More than 300 women in Belgium, including those facing financial hardship, travel to the Netherlands to terminate their pregnancies each year.
The Netherlands, which allows abortion up to 22 weeks after conception, provides women with the ability to terminate pregnancies later than in Belgium — where the limit is 12 weeks.
Over twenty pro-abortion associations in Belgium have drawn attention to complications in the country’s legal framework on abortion. In addition to women having only 12 weeks to terminate their pregnancies, a reflection period of 6 days is mandatory between the first consultation and the start of procedure. Women who don’t observe this reflection period face significant penalties.
Family planning centres say that these legal conditions are incompatible with the lived experience of many women, and call for an extension on the time limit within which a woman can terminate her pregnancy.
Frédéric Brichau, co-ordinator of the Family Planning Centre in Namur, says that each situation should be understood with “flexibility”, and that a reflection period of six days is unproductive as “perhaps the woman has already thought for a fortnight before contacting us or has taken a pregnancy test the same morning before contacting us.”
Legal limit varies across Europe
Belgian women are not the only ones put into the complicated position of having to travel across European borders in order to safely terminate a pregnancy.

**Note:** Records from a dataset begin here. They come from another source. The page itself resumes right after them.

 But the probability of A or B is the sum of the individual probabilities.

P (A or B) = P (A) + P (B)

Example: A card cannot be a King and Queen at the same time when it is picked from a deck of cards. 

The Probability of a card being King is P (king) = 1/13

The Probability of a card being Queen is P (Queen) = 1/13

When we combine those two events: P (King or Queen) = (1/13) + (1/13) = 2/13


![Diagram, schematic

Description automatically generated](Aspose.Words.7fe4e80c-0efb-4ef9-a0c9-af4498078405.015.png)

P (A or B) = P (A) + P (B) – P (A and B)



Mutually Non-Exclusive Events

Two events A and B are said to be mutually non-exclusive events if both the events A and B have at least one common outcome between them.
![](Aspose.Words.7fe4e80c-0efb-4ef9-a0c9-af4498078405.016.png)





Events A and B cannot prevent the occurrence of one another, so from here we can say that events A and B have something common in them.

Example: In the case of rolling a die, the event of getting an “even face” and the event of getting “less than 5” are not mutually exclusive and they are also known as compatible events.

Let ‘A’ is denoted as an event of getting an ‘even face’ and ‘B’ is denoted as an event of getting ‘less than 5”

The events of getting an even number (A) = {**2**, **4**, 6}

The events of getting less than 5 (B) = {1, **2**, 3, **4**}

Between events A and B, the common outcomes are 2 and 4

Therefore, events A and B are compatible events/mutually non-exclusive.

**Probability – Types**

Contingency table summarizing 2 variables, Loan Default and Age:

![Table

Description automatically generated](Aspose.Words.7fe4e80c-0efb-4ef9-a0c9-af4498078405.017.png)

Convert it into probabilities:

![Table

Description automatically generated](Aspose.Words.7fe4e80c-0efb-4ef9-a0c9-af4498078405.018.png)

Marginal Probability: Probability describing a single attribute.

The legal time limits vary between European countries, ranging from 10 weeks in Portugal to 24 weeks in the Netherlands.
The majority of countries have set the limit at 12 weeks. Spain and Austria allow abortion up until 14 weeks and have eschewed a mandatory reflection period. In Bulgaria, the limit is 20 weeks. In Poland, a country with a strong Catholic tradition, abortion is illegal apart from in cases where the pregnancy is the result of a criminal act or the woman’s life is in danger.

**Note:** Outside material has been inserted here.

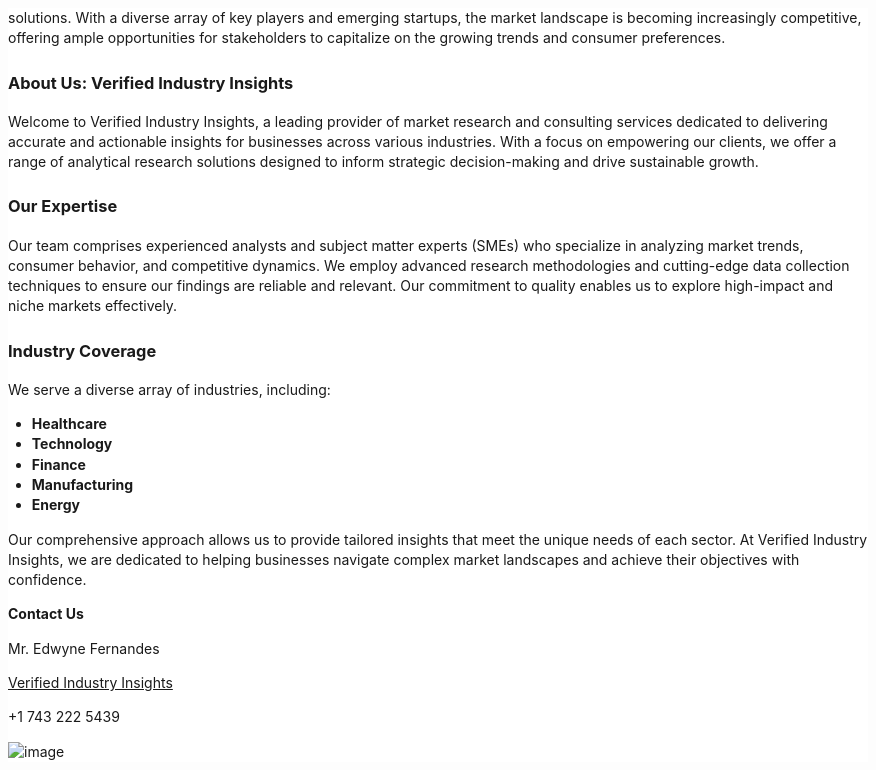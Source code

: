 solutions. With a diverse array of key players and emerging startups, the market landscape is becoming increasingly competitive, offering ample opportunities for stakeholders to capitalize on the growing trends and consumer preferences.</p><h3>About Us: Verified Industry Insights</h3><p>Welcome to Verified Industry Insights, a leading provider of market research and consulting services dedicated to delivering accurate and actionable insights for businesses across various industries. With a focus on empowering our clients, we offer a range of analytical research solutions designed to inform strategic decision-making and drive sustainable growth.</p><h3>Our Expertise</h3><p>Our team comprises experienced analysts and subject matter experts (SMEs) who specialize in analyzing market trends, consumer behavior, and competitive dynamics. We employ advanced research methodologies and cutting-edge data collection techniques to ensure our findings are reliable and relevant. Our commitment to quality enables us to explore high-impact and niche markets effectively.</p><h3>Industry Coverage</h3><p>We serve a diverse array of industries, including:</p><ul><li><strong>Healthcare</strong></li><li><strong>Technology</strong></li><li><strong>Finance</strong></li><li><strong>Manufacturing</strong></li><li><strong>Energy</strong></li></ul><p>Our comprehensive approach allows us to provide tailored insights that meet the unique needs of each sector. At Verified Industry Insights, we are dedicated to helping businesses navigate complex market landscapes and achieve their objectives with confidence.</p><p><strong>Contact Us</strong></p><p>Mr. Edwyne Fernandes</p><p><a href="https://www.verifiedindustryinsights.com/">Verified Industry Insights</a></p><p>+1 743 222 5439</p>
![image](https://github.com/user-attachments/assets/706e1f28-d15a-40ae-a17a-406067eca961)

Lina Gálvez, chair of the Committee on Women’s Rights and Gender Equality, told Euronews that, “those who have enough money can go to another country, but for those who don’t have the resources this is not always an option. This prevents abortion being a universal right for all women throughout the world”.
Non-binding efforts
The European Parliament has put forward legislative initiatives to try to ensure free and safe abortion for all women, regardless of their country of origin.
Among these efforts is the 2021 Matić Report, which urges member states to “decriminalise abortion” and ensure that it is safe by considering it “a fundamental right” so that its denial can be considered “an act of gender-based violence.”
Most recently, in April 2024, the European Parliament approved the inclusion of abortion in the EU Charter of Fundamental Rights.
However, none of these collective initiatives are binding with abortion laws remaining at the discretion of individual member states.